Wszyscy śledzili jego walkę z chorobą. Nie żyje prezenter
Media właśnie obiegła dramatyczna wiadomość na temat jednego z najbardziej cenionych prezenterów telewizyjnych. Po latach zmagań z ciężką chorobą odszedł znany angielski gwiazdor Jonnie Irwin. Mężczyzna miał 50 lat.
Nie żyje znany i lubiany prezenter
W sobotnie popołudnie mega obiegła przykra wiadomość. 2 lutego 2024 roku w wieku 50 lat niespodziewanie odszedł jeden z najbardziej lubianych prezenterów telewizyjnych Jonnie Irwin . Gospodarz kultowego formatu “A Place In The Sun” zmarł po latach zmagań z niezwykle ciężką chorobą.
Informację na temat jego śmierci przekazała jego ukochana żona Jessica, za pomocą specjalnego posta na profilu dziennikarza na Instagramie. Kobieta poprosiła wszystkich o uszanowanie ich prywatności, a także podziękowała za słowa wsparcia, modlitwy i kondolencje.
Z ciężkim sercem dzielimy się wiadomością o śmierci Jonniego. Naprawdę niezwykła dusza, dzielnie walczył z rakiem z niezachwianą siłą i odwagą. Jonnie poruszył życie tak wielu ludzi swoją życzliwością, ciepłem i zaraźliwym duchem. Być może Jonnie zniknął nam z oczu, ale jego miłość, śmiech i wspomnienia pozostaną żywe - czytamy w social mediach gwiazdora.
Jonnie Irwin przez długi czas zmagał się z ciężką chorobą
Media od dawna informowały o gorszym samopoczuciu brytyjskiego gwiazdora. W 2020 roku sam Jonnie Irwin dowiedział się, że zdiagnozowano u niego nowotwór płuc. Stan prezentera miał być na tyle poważny, że lekarze dawali mu zaledwie kilka miesięcy życia.

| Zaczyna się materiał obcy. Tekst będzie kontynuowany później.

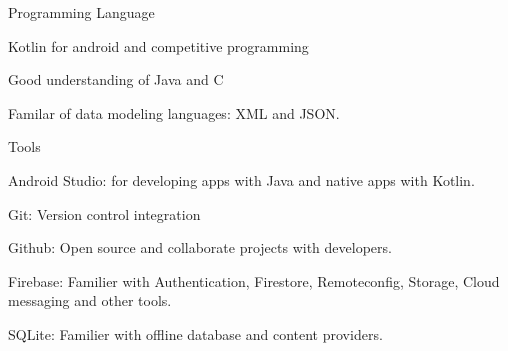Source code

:\begin{cventries}
  \cventry
    {Programming Language}
    {}
    {}
    {}
    {
      \begin{cvitems}
        \item {Kotlin for android and competitive programming}
        \item {Good understanding of Java and C}
        \item {Familar of data modeling languages: XML and JSON.}
      \end{cvitems}
    }

    \cventry
    {Tools}
    {}
    {}
    {}
    {
      \begin{cvitems}
        \item {Android Studio: for developing apps with Java and native apps with Kotlin.}
        \item {Git: Version control integration}
        \item {Github: Open source and collaborate projects with developers.}
        \item {Firebase: Familier with Authentication, Firestore, Remoteconfig, Storage, Cloud messaging and other tools.}
        \item {SQLite: Familier with offline database and content providers.}
      \end{cvitems}
    }
\end{cventries}
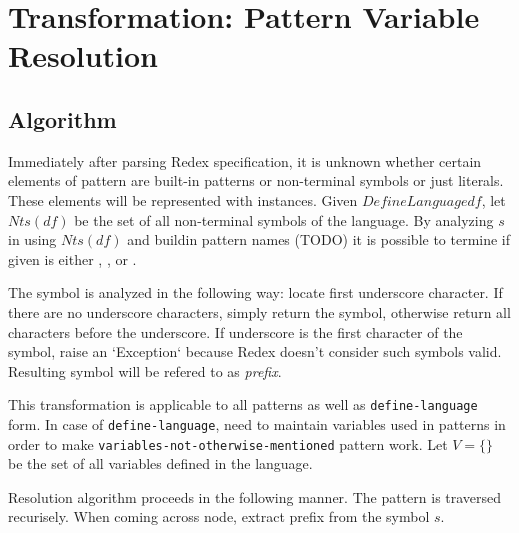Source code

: \section{Transformation: Pattern Variable Resolution}

\subsection{Algorithm}

Immediately after parsing Redex specification, it is unknown whether certain elements of pattern are built-in patterns or non-terminal symbols or just literals. These elements will be represented with \UnresolvedSymbol instances. Given $DefineLanguage df$, let $Nts(df)$ be the set of all non-terminal symbols of the language. By analyzing $s$ in \UnresolvedSymbol using $Nts(df)$ and buildin pattern names (TODO) it is possible to termine if given \UnresolvedSymbol is either \Nt, \BuiltInPattern, or \LiteralPattern.

The symbol is analyzed in the following way: locate first underscore character. If there are no underscore characters, simply return the symbol, otherwise return all characters before the underscore. If underscore is the first character of the symbol, raise an `Exception` because Redex doesn't consider such symbols valid. Resulting symbol will be refered to as \textit{prefix}.

This transformation is applicable to all patterns as well as \texttt{define-language} form. In case of \texttt{define-language}, need to maintain variables used in patterns in order to make \texttt{variables-not-otherwise-mentioned} pattern work. Let $V = \{\}$ be the set of all variables defined in the language. 

Resolution algorithm proceeds in the following manner. The pattern is traversed recurisely. When coming across \UnresolvedSymbol node, extract prefix from the symbol $s$.  


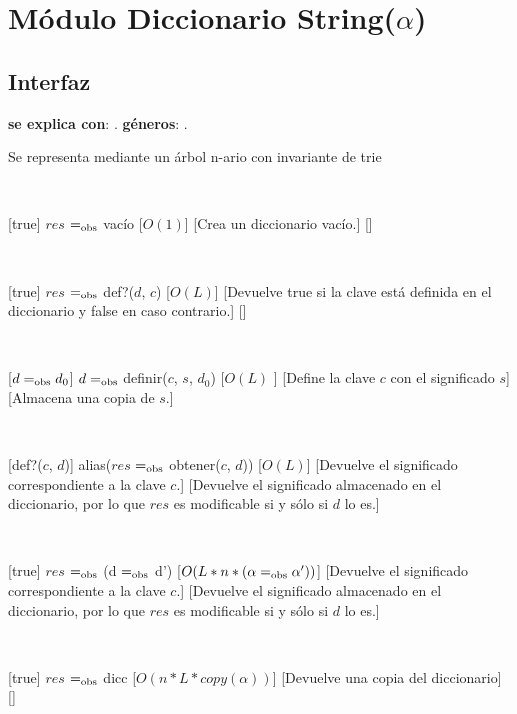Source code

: \section{Módulo Diccionario String($\alpha$)}

\subsection{Interfaz}

\textbf{se explica con}: .
\textbf{géneros}: .

Se representa mediante un árbol n-ario con invariante de trie

~

%
[true]
{$res$ $=_{\mathrm{obs}}$ vacío}
[$O(1)$]
[Crea un diccionario vacío.]
[]

~

[true]
{$res$ $=_{\mathrm{obs}}$ def?($d$, $c$)}
[$O(L)$]
[Devuelve true si la clave está definida en el diccionario y false en caso contrario.]
[]

~

[$ d =_{\mathrm{obs}} d_0 $]
{$ d =_{\mathrm{obs}}$ definir($c$, $s$, $d_0$)}
[$O(L)$ ]
[Define la clave $c$ con el significado $s$]
[Almacena una copia de $s$.]

~

[def?($c$, $d$)]
{alias($res$ $=_{\mathrm{obs}}$ obtener($c$, $d$))}
[$O(L)$]
[Devuelve el significado correspondiente a la clave $c$.]
[Devuelve el significado almacenado en el diccionario, por lo que $res$ es modificable si y sólo si $d$ lo es.]

~

[true]
{$res$ $=_{\mathrm{obs}}$ (d $=_{\mathrm{obs}}$ d')}
[$O(L*n*(\alpha  =_{\mathrm{obs}} \alpha'))$]
[Devuelve el significado correspondiente a la clave $c$.]
[Devuelve el significado almacenado en el diccionario, por lo que $res$ es modificable si y sólo si $d$ lo es.]

~

[true]
{$res$ $=_{\mathrm{obs}}$ dicc}
[$O(n * L * copy(\alpha))$]
[Devuelve una copia del diccionario]
[]

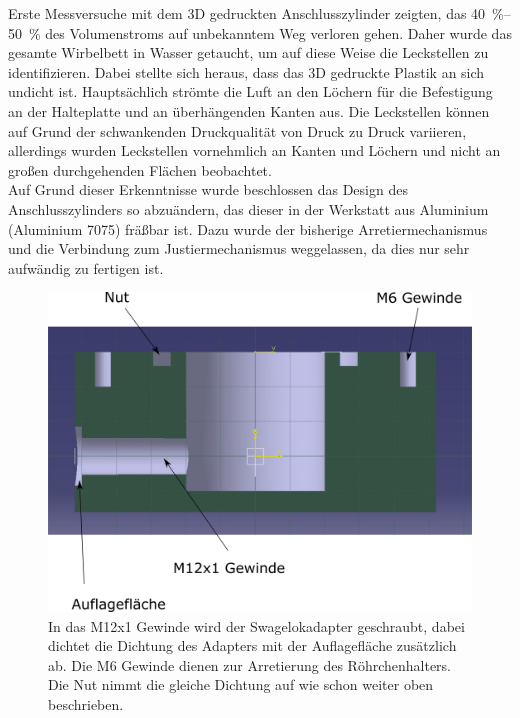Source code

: Erste Messversuche mit dem 3D gedruckten Anschlusszylinder zeigten, das \SIrange{40}{50}{\%} des Volumenstroms auf unbekanntem Weg verloren gehen. Daher wurde das gesamte Wirbelbett in Wasser getaucht, um auf diese Weise die Leckstellen zu identifizieren. Dabei stellte sich heraus, dass das 3D gedruckte Plastik an sich undicht ist. Hauptsächlich strömte die Luft an den Löchern für die Befestigung an der Halteplatte und an überhängenden Kanten aus. Die Leckstellen können auf Grund der schwankenden Druckqualität von Druck zu Druck variieren, allerdings wurden Leckstellen vornehmlich an Kanten und Löchern und nicht an großen durchgehenden Flächen beobachtet. \\
Auf Grund dieser Erkenntnisse wurde beschlossen das Design des Anschlusszylinders so abzuändern, das dieser in der Werkstatt aus Aluminium (Aluminium 7075) fräßbar ist. Dazu wurde der bisherige Arretiermechanismus und die Verbindung zum Justiermechanismus weggelassen, da dies nur sehr aufwändig zu fertigen ist.

\begin{figure}[h]
	\begin{center}
		\includegraphics[scale=0.5]{Schnitt_AnschlusszylinderV2.png}
		\caption[Schnitt Zylinder V2]{In das M12x1 Gewinde wird der Swagelokadapter geschraubt, dabei dichtet die Dichtung des Adapters mit der Auflagefläche zusätzlich ab. Die M6 Gewinde dienen zur Arretierung des Röhrchenhalters. Die Nut nimmt die gleiche Dichtung auf wie schon weiter oben beschrieben.}
	\end{center}
\end{figure}

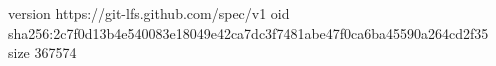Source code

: version https://git-lfs.github.com/spec/v1
oid sha256:2c7f0d13b4e540083e18049e42ca7dc3f7481abe47f0ca6ba45590a264cd2f35
size 367574
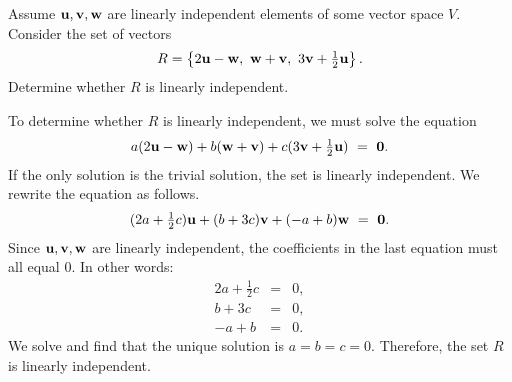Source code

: \begin{ex}
  Assume $\mbox{\bf u},\mbox{\bf v},\mbox{\bf w}$ are linearly independent
  elements of some vector space $V$. Consider the set of vectors
  \begin{equation*}
    \textstyle
    R = \left\{2\mbox{\bf u} - \mbox{\bf w},~
      \mbox{\bf w} + \mbox{\bf v},~
      3\mbox{\bf v} + \frac{1}{2} \mbox{\bf u} \right\}.
  \end{equation*}
  Determine whether $R$ is linearly independent.

  \begin{sol}
    To determine whether $R$ is linearly independent, we must solve
    the equation
    \begin{equation*}
      \textstyle
      a(2\mbox{\bf u} - \mbox{\bf w}) + b(\mbox{\bf w} + \mbox{\bf v}) + c( 3\mbox{\bf v} +
      \frac{1}{2}\mbox{\bf u}) ~=~ \mbox{\bf 0}.
    \end{equation*}
    If the only solution is the trivial solution, the set is linearly
    independent. We rewrite the
    equation as follows.
    \begin{equation*}
      \textstyle
      (2a + \frac{1}{2}c) \mbox{\bf u} + (b+3c)\mbox{\bf v} + (-a + b) \mbox{\bf w} ~=~ \mbox{\bf 0}.
    \end{equation*}
    Since $\mbox{\bf u},\mbox{\bf v},\mbox{\bf w}$ are linearly independent, the
    coefficients in the last equation must all equal $0$.
    In other words:
    \begin{eqnarray*}
      \textstyle
      2a + \frac{1}{2} c &=& 0, \\
      b + 3c &=& 0, \\
      -a + b &=& 0.
    \end{eqnarray*}
    We solve and find that the unique solution is
    $a=b=c=0$. Therefore, the set $R$ is linearly independent.
  \end{sol}
\end{ex}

Gospodarz kultowego angielskiego programu nie zamierzał się jednak poddawać i zdecydował się na intensywne leczenie, które sprawiło, że od dramatycznej diagnozy minęło już 3,5 roku . O swoim stanie zdrowia dziennikarz opowiedział dopiero w 2022 roku podczas jednego z wywiadów. Wówczas zapewnił wszystkich fanów, że zamierza korzystać z życia, myśleć pozytywnie i spędzać czas z najbliższymi.
ZOBACZ TEŻ: Nie żyje uwielbiany polski aktor i reżyser. Na swoim koncie ma wiele nagród i udział w kultowym filmie.
Jonnie Irwin po usłyszeniu diagnozy nie otrzymał wsparcia od swojego pracodawcy
Brytyjczyk był nie tylko popularnym prezenterem telewizyjnym, ale również pisarzem, wykładowcą oraz ekspertem do spraw biznesu i nieruchomości. Największą rozpoznawalność przyniosła mu rola prowadzącego kultowy program “A Place In The Sun” . Niestety, jak sam przyznał, nawet ukochana produkcja zawiodła go, podczas jego walki z rakiem.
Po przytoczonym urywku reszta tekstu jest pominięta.